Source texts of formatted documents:
'''

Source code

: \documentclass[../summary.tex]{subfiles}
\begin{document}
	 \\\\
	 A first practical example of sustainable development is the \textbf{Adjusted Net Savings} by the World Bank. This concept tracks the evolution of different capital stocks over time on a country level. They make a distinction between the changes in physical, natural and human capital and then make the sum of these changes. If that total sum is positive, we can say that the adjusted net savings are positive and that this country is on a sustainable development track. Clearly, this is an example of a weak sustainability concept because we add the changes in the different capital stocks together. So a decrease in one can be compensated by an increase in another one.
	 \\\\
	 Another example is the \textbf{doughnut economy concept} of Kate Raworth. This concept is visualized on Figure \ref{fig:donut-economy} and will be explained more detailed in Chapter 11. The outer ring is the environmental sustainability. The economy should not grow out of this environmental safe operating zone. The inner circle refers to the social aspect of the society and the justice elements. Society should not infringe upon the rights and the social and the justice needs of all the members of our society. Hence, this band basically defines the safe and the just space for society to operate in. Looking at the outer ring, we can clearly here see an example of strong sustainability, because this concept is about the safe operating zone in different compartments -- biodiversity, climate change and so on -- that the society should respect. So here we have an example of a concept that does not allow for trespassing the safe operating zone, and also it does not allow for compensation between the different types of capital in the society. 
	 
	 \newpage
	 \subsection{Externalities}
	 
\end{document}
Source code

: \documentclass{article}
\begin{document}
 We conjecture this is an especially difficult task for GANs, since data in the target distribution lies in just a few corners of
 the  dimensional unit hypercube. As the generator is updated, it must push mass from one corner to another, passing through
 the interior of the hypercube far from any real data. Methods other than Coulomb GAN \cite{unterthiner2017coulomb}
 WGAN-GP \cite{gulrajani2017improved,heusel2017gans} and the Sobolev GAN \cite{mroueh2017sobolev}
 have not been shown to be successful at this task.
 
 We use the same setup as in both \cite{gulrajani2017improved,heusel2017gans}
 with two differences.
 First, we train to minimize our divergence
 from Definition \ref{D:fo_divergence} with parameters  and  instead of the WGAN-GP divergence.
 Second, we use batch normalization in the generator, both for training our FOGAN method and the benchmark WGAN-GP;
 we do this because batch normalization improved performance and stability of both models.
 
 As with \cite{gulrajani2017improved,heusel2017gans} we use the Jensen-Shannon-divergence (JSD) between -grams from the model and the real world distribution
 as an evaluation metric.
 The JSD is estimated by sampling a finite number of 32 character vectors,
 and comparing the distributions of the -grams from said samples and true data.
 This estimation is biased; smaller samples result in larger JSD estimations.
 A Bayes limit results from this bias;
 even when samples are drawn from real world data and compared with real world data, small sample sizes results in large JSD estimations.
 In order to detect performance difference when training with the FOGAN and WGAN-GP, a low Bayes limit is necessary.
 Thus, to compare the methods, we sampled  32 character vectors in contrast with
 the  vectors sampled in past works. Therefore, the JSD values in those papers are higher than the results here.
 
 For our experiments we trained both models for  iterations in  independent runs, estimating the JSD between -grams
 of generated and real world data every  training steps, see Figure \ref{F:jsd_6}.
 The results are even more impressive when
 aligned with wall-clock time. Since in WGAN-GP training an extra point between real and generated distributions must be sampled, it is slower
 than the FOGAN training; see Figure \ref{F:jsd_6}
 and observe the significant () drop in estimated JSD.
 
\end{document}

'''

§ **What is expected**
What is needed is each line from the records with the word "than" in it.

§ **Worked solution**
 the interior of the hypercube far from any real data. Methods other than Coulomb GAN \cite{unterthiner2017coulomb}
 the  vectors sampled in past works. Therefore, the JSD values in those papers are higher than the results here.
 than the FOGAN training; see Figure \ref{F:jsd_6}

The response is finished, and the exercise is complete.